İkinci olumsuz nokta ise arka amortisörler. Acaba amortisör yay vs takmayı unuttular mı diye düşünüyor insan. En yumuşak ayarında bile resmen beton gibi. Tamam sert amortisör sportiftir yolu daha iyi tutar ama hiç yokmuş edası da bu motora uygun değil hani.
 



Ön amortisör ise arkanın tersine olması gerektiğinden çok daha yumuşak. Sert bir frende bile dibine kadar inebiliyor. Biraz kalın bir yağ veya 1-1.5 cm lik bir yüksük koyarak ön amortisörün sertleştirilmesi son derece faideli.
 

Motorun selesi yandan anahtarla sökülüyor. Altında ufak bir avadanlık ve kıl yün tüy koyma yeri mevcut. Ruhsat, motorun el kitabı ve avadanlık rahatça sığıyor. Hem de kapaklı.
 





Bazı yerlerde işçilik sanki sanayi ustası yapmış gibi yerlerde sürünebiliyor. 
 
Örnegin kablolamanın izolesi



Ön ve arka frenlerin ikisinin de dozajlaması gayet iyi. Son derece hassas ve olması gerektiği gibi.
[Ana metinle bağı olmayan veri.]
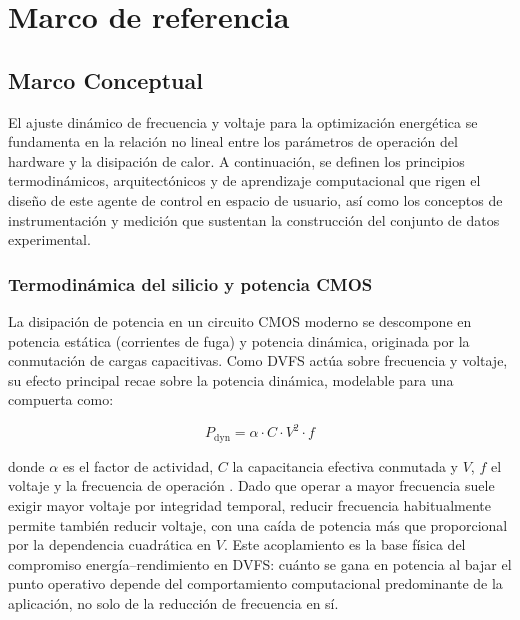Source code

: \documentclass[12pt,oneside,spanish]{book}
\begin{document}

\chapter{Marco de referencia}

\section{Marco Conceptual}

El ajuste dinámico de frecuencia y voltaje para la optimización energética se fundamenta en la relación no lineal entre los parámetros de operación del hardware y la disipación de calor. A continuación, se definen los principios termodinámicos, arquitectónicos y de aprendizaje computacional que rigen el diseño de este agente de control en espacio de usuario, así como los conceptos de instrumentación y medición que sustentan la construcción del conjunto de datos experimental.

\subsection{Termodinámica del silicio y potencia CMOS}

La disipación de potencia en un circuito CMOS moderno se descompone en potencia estática (corrientes de fuga) y potencia dinámica, originada por la conmutación de cargas capacitivas. Como DVFS actúa sobre frecuencia y voltaje, su efecto principal recae sobre la potencia dinámica, modelable para una compuerta como:

\begin{equation}
P_{\text{dyn}} = \alpha \cdot C \cdot V^{2} \cdot f
\end{equation}

donde $\alpha$ es el factor de actividad, $C$ la capacitancia efectiva conmutada y $V$, $f$ el voltaje y la frecuencia de operación \cite{Gonzalez1997}. Dado que operar a mayor frecuencia suele exigir mayor voltaje por integridad temporal, reducir frecuencia habitualmente permite también reducir voltaje, con una caída de potencia más que proporcional por la dependencia cuadrática en $V$. Este acoplamiento es la base física del compromiso energía--rendimiento en DVFS: cuánto se gana en potencia al bajar el punto operativo depende del comportamiento computacional predominante de la aplicación, no solo de la reducción de frecuencia en sí.
\end{document}
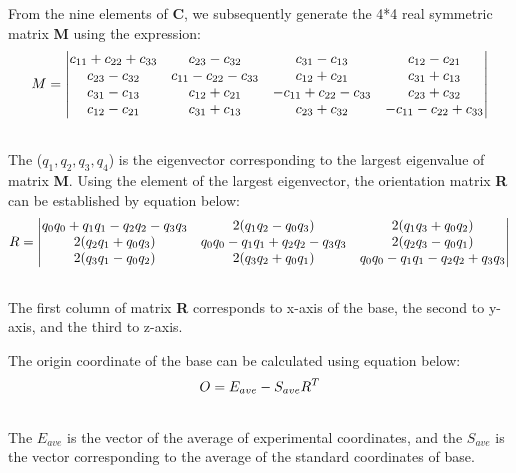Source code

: \documentclass[letterpaper,10pt,english]{sphinxmanual}
\begin{document}
From the nine elements of \textbf{C}, we subsequently generate the 4*4 real symmetric matrix \textbf{M} using the expression:
\begin{gather}
\begin{split}M=
\begin{vmatrix}
c_{11}+c_{22}+c_{33} & c_{23}-c_{32}         &  c_{31}-c_{13}        & c_{12}-c_{21} \\
c_{23}-c_{32}        & c_{11}-c_{22}-c_{33}  &  c_{12}+c_{21}        & c_{31}+c_{13} \\
c_{31}-c_{13}        & c_{12}+c_{21}         & -c_{11}+c_{22}-c_{33} & c_{23}+c_{32} \\
c_{12}-c_{21}        & c_{31}+c_{13}         &  c_{23}+c_{32}        & -c_{11}-c_{22}+c_{33} \\
\end{vmatrix}\end{split}\notag\\\begin{split}\end{split}\notag
\end{gather}
The ($q_1,q_2,q_3,q_4$) is the eigenvector corresponding to the largest eigenvalue of matrix \textbf{M}. Using the element of the largest eigenvector, the orientation matrix \textbf{R} can be established by equation below:
\begin{gather}
\begin{split}R=
\begin{vmatrix}
q_0q_0+q_1q_1-q_2q_2-q_3q_3  &  2(q_1q_2 - q_0q_3)           & 2(q_1q_3+q_0q_2) \\
2(q_2q_1+q_0q_3)             &  q_0q_0-q_1q_1+q_2q_2-q_3q_3  & 2(q_2q_3-q_0q_1) \\
2(q_3q_1-q_0q_2)             &  2(q_3q_2 + q_0q_1)           & q_0q_0-q_1q_1- q_2q_2+q_3q_3 \\
\end{vmatrix}\end{split}\notag\\\begin{split}\end{split}\notag
\end{gather}
The first column of matrix \textbf{R} corresponds to x-axis of the base, the second to y-axis, and the third to z-axis.

The origin coordinate of the base can be calculated using equation below:
\begin{gather}
\begin{split}O=E_{ave}-S_{ave}R^{T}\end{split}\notag\\\begin{split}\end{split}\notag
\end{gather}
The $E_{ave}$ is the vector of the average of experimental coordinates,
and the $S_{ave}$ is the vector corresponding to the average of the standard coordinates of base.
\end{document}

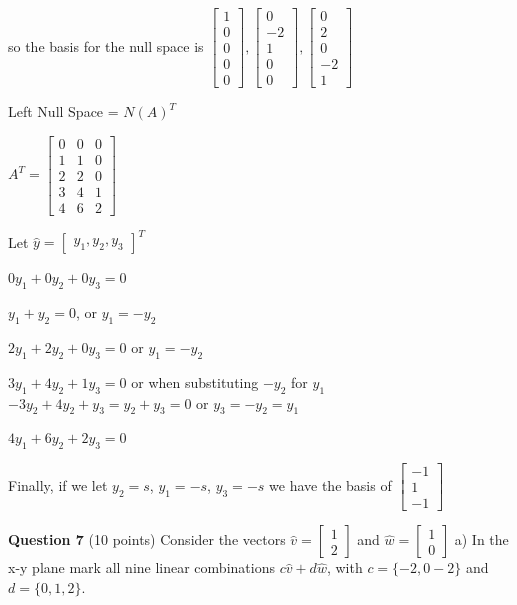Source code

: \documentclass{article}
\begin{document}
so the basis for the null space is $\begin{bmatrix}
    1 \\ 0 \\ 0 \\ 0 \\ 0
\end{bmatrix}, \begin{bmatrix}
    0 \\ -2 \\ 1 \\ 0 \\ 0
\end{bmatrix}, \begin{bmatrix}
    0 \\ 2 \\ 0 \\ -2 \\ 1
\end{bmatrix}$

Left Null Space = $N(A)^T$

$A^T = \begin{bmatrix}
    0 & 0 & 0 \\
    1 & 1 & 0 \\
    2 & 2 & 0 \\
    3 & 4 & 1 \\
    4 & 6 & 2
\end{bmatrix}$

Let $\hat{y} = \begin{bmatrix}
    y_1, y_2, y_3
\end{bmatrix}^T$

$0y_1 + 0y_2 + 0y_3 = 0$

$y_1 + y_2 = 0$, or $y_1 = -y_2$

$2y_1 + 2y_2 + 0y_3 = 0$ or $y_1 = -y_2$

$3y_1 + 4y_2 + 1y_3 = 0$ or when substituting $-y_2$ for $y_1$ $-3y_2 + 4y_2 + y_3 = y_2 + y_3 = 0$ or $y_3 = -y_2 = y_1$

$4y_1 + 6y_2 + 2y_3 = 0$

Finally, if we let $y_2 = s$, $y_1 = -s$, $y_3 = -s$ we have the basis of $\begin{bmatrix}
    -1 \\ 1 \\ -1
\end{bmatrix}$

\vspace{2em}
\noindent
\textbf{Question 7} (10 points) Consider the vectors $\hat{v} = \begin{bmatrix}
    1 \\ 2
\end{bmatrix}$ and $\hat{w} = \begin{bmatrix}
    1 \\ 0
\end{bmatrix}$
\noindent
a) In the x-y plane mark all nine linear combinations $c\hat{v} + d\hat{w}$, with $c = \{-2, 0 -2\}$ and $d = \{ 0, 1, 2\}$.
\end{document}
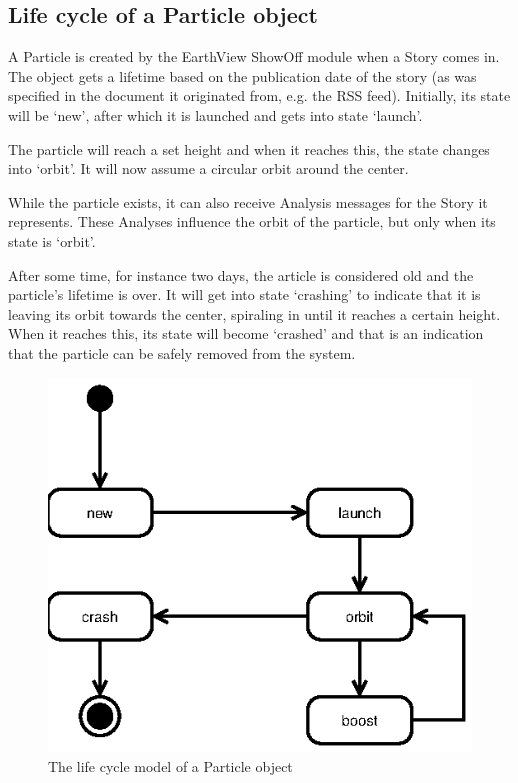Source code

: \subsection{Life cycle of a Particle object}

A Particle is created by the EarthView ShowOff module when a Story comes in.
The object gets a lifetime based on the publication date of the story (as was
specified in the document it originated from, e.g. the RSS feed). Initially,
its state will be `new', after which it is launched and gets into state
`launch'.

The particle will reach a set height and when it reaches this, the state
changes into `orbit'. It will now assume a circular orbit around the center.

While the particle exists, it can also receive Analysis messages for the Story
it represents. These Analyses influence the orbit of the particle, but only
when its state is `orbit'.

After some time, for instance two days, the article is considered old and
the particle's lifetime is over. It will get into state `crashing' to
indicate that it is leaving its orbit towards the center, spiraling in
until it reaches a certain height. When it reaches this, its state will
become `crashed' and that is an indication that the particle can be safely
removed from the system.

\begin{figure}
  \centering
  \includegraphics{design/image/sequence-diagram-particle}
  \caption{The life cycle model of a Particle object}
\end{figure}
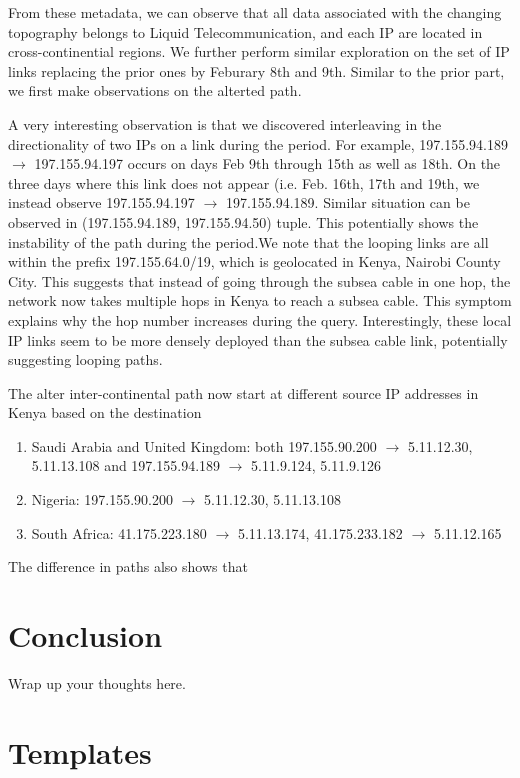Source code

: \documentclass[twocolumn]{article}
\begin{document}
From these metadata, we can observe that all data associated with the changing topography belongs to Liquid Telecommunication, and each IP are located in cross-continential regions. We further perform similar exploration on the set of IP links replacing the prior ones by Feburary 8th and 9th. Similar to the prior part, we first make observations on the alterted path. 

A very interesting observation is that we discovered interleaving in the directionality of two IPs on a link during the period. For example, 197.155.94.189 $\rightarrow$ 197.155.94.197 occurs on days Feb 9th through 15th as well as 18th. On the three days where this link does not appear (i.e. Feb. 16th, 17th and 19th, we instead observe 197.155.94.197 $\rightarrow$ 197.155.94.189. Similar situation can be observed in (197.155.94.189, 197.155.94.50) tuple. This potentially shows the instability of the path during the period.We note that the looping links are all within the prefix 197.155.64.0/19, which is geolocated in Kenya, Nairobi County City. This suggests that instead of going through the subsea cable in one hop, the network now takes multiple hops in Kenya to reach a subsea cable. This symptom explains why the hop number increases during the query. Interestingly, these local IP links seem to be more densely deployed than the subsea cable link, potentially suggesting looping paths.

The alter inter-continental path now start at different source IP addresses in Kenya based on the destination

\begin{enumerate}
    \item Saudi Arabia and United Kingdom: both 197.155.90.200 $\rightarrow$ 5.11.12.30, 5.11.13.108 and 197.155.94.189 $\rightarrow$ 5.11.9.124, 5.11.9.126
    \item Nigeria: 197.155.90.200 $\rightarrow$ 5.11.12.30, 5.11.13.108
    \item South Africa: 41.175.223.180 $\rightarrow$ 5.11.13.174, 41.175.233.182 $\rightarrow$ 5.11.12.165 
\end{enumerate}

The difference in paths also shows that 


\section{Conclusion}
Wrap up your thoughts here.

\section{Templates}
\end{document}
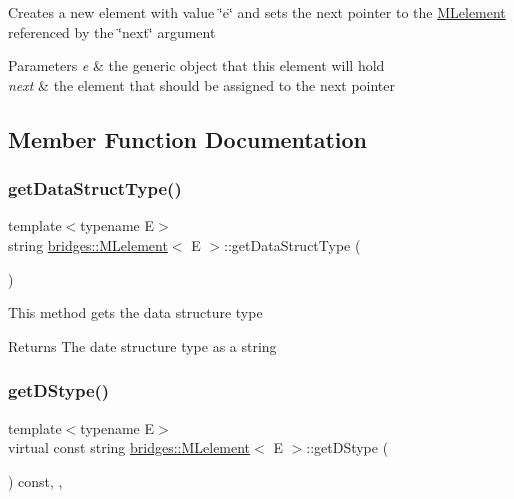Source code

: Creates a new element with value \char`\"{}e\char`\"{} and sets the next pointer to the \mbox{\hyperlink{classbridges_1_1_m_lelement}{M\+Lelement}} referenced by the \char`\"{}next\char`\"{} argument


\begin{DoxyParams}{Parameters}
{\em e} & the generic object that this element will hold \\
\hline
{\em next} & the element that should be assigned to the next pointer \\
\hline
\end{DoxyParams}


\subsection{Member Function Documentation}
\mbox{\label{classbridges_1_1_m_lelement_a49e5d132e80531f005e1d2da666f0c39}} 
\subsubsection{\texorpdfstring{get\+Data\+Struct\+Type()}{getDataStructType()}}
{\footnotesize\ttfamily template$<$typename E$>$ \\
string \mbox{\hyperlink{classbridges_1_1_m_lelement}{bridges\+::\+M\+Lelement}}$<$ E $>$\+::get\+Data\+Struct\+Type (\begin{DoxyParamCaption}{ }\end{DoxyParamCaption})\hspace{0.3cm}{\ttfamily [inline]}}

This method gets the data structure type

\begin{DoxyReturn}{Returns}
The date structure type as a string 
\end{DoxyReturn}
\mbox{\label{classbridges_1_1_m_lelement_af6e8a50c38e6481ce2c569d0174c564e}} 
\subsubsection{\texorpdfstring{get\+D\+Stype()}{getDStype()}}
{\footnotesize\ttfamily template$<$typename E$>$ \\
virtual const string \mbox{\hyperlink{classbridges_1_1_m_lelement}{bridges\+::\+M\+Lelement}}$<$ E $>$\+::get\+D\+Stype (\begin{DoxyParamCaption}{ }\end{DoxyParamCaption}) const\hspace{0.3cm}{\ttfamily [inline]}, {\ttfamily [override]}, {\ttfamily [virtual]}}

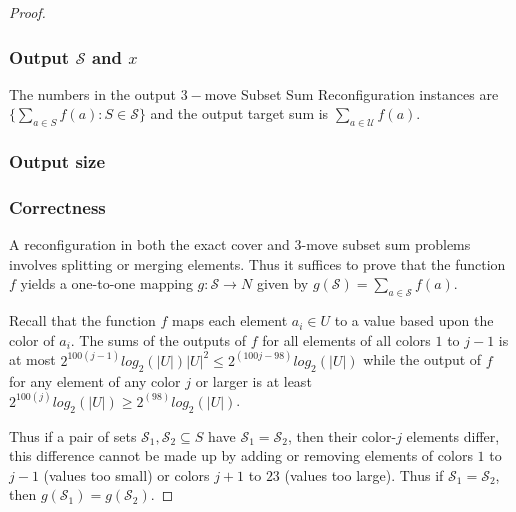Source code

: \begin{proof}
\subsubsection{Output $\mathcal{S}$ and $x$}
The numbers in the output $3-$move Subset Sum Reconfiguration instances are $\{\sum_{a \in S} f(a) : S \in \mathcal{S}\}$ and the
output target sum is $\sum_{a \in \mathcal{U}} f(a)$.

\subsubsection{Output size}



\subsubsection{Correctness}
A reconﬁguration in both the exact cover and $3$-move subset sum problems involves splitting
or merging elements. Thus it suffices to prove that the function $f$ yields a one-to-one mapping $g : \mathcal{S} \rightarrow N$
given by $g(\mathcal{S}) = \sum_{a \in \mathcal{S}}^{} f(a)$.

Recall that the function $f$ maps each element $a_i \in U$ to a value based upon the color of $a_i$. The sums of
the outputs of $f$ for all elements of all colors $1$ to $j-1$ is at most $2^{100(j-1)} log_{2}(|U|)|U|^{2} \leq 2^{(100j-98)}log_{2}(|U|)$
while the output of $f$ for any element of any color $j$ or larger is at least $2^{100(j)} log_{2}(|U|) \geq 2^{(98)}log_{2}(|U|)$.

Thus if a pair of sets $\mathcal{S}_1, \mathcal{S}_2 \subseteq S$ have $\mathcal{S}_1 = \mathcal{S}_2$, then their color-$j$ elements
differ, this difference cannot be made up by adding or removing elements of colors $1$ to $j-1$ (values too small) or colors $j + 1$ to $23$
(values too large). Thus if $\mathcal{S}_1 = \mathcal{S}_2$, then $g(\mathcal{S}_1) = g(\mathcal{S}_2)$.


\end{proof}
Bu motosiklet için fazlasıyla yeterli. Ön frende çift pistonlu kaliper kullanılmış.
 



Arka frende ise standart kampana fren var. Herhangi bir sıkıntı yaratmıyor.
 

Aracın üzerinde naylon bazlı KENDA marka çin malı lastik takılı. Ön ebat 2.75-18 arka ebat ise 90/90-18. Kuru havada bir sıkıntısını görmedim biraz zorladım ama sorunlu bir durum yok. Islak havada naylon esaslı olduğu için feci şekilde kayacaktır. Yagmurda kullanma şansım olmadığı için test edemedim. Ama kauçuk oranı düşük olduğu için muhtemelen ıslağı görünce bırakacaktır kendini. Ayrıca maalesef tube type denilen iç lastikli yani halk arasında şambriyelli lastik kullanıldığından dolayı, olası bir lastik patlaması anında yolda kalmanız çok can sıkıcıdır. Acilinden lastik değişimi ve tubeless lastiğe geçmek şart. Michelin, Metzeler, Pirelli takılması sürüşü daha güvenli hale getirecektir. 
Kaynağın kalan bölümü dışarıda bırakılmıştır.